The haircut reduces the amount of fallen leaves you’ll have to deal with. It also helps push new growth. This new growth develops inside your home and be adapted to the new conditions. It won't go yellow and drop right away.

Depending on the plant, you can cut it back by as much as a quarter or a third of its total growth. 

Step 3: Look for Pests
Check the growth that’s left on your plants for signs of pests, such as aphids. Outdoors, there are typically plenty of natural predators to keep insects in balance. But indoors, a small colony of insects can grow rapidly. 

Most pests prefer the plant’s lush new growth.
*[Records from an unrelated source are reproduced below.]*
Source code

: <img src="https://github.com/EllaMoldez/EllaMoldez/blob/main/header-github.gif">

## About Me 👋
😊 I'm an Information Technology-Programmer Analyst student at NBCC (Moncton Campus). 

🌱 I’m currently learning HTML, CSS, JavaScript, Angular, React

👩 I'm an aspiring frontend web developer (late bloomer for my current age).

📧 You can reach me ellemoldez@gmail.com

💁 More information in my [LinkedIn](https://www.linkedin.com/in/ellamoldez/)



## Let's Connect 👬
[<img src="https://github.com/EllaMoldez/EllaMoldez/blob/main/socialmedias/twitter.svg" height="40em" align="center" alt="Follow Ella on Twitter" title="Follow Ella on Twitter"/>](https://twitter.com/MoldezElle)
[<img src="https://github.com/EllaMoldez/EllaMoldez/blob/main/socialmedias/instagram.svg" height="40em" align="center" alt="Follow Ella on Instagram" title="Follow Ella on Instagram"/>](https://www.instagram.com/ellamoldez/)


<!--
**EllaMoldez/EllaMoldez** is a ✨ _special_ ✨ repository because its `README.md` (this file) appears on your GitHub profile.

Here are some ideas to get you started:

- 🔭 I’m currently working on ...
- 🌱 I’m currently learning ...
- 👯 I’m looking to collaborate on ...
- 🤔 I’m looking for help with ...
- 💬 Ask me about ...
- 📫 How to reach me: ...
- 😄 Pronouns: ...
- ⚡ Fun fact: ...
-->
If you’ve pruned your plants back, you may have already gotten rid of the majority of hitchhikers (if there were any).

Should you see pests, treat with an insecticidal soap or a product containing neem oil. There are both synthetic and organic types available.

Step 4: Bring them Inside
Once you’ve washed your tropical plants, trimmed them up, and made sure there aren’t bad bugs, move them in. If your plants grew in full sun (at least 6 hours of direct sunlight per day), put them in the brightest spot you have. A window with direct afternoon sun won’t hurt them.
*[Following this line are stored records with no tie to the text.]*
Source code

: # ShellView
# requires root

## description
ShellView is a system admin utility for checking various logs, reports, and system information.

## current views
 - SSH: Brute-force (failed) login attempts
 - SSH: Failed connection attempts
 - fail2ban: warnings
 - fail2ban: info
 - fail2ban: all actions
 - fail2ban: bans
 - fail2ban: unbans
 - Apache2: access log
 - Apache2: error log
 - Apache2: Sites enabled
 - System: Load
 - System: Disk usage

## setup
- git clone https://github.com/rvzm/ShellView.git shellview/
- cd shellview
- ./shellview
If your plants were in the shade, a bright window that doesn’t get direct afternoon sun may be better placement.

Happily, the light doesn’t need to be natural. Artificial lights work just fine, including fluorescent shop lights. It’s typically more important that your plants get enough light intensity than the source of the light. 

Tropic Escape HibiscusStep 5: Keep them Happy
Once inside, it’s a matter of maintenance. Water your overwintered tropicals as the top inch or two of the potting mix dries to the touch. How much/often that is depends on a variety of factors, including light, temperature, and pot size. You should find it’s considerably less moisture than outside.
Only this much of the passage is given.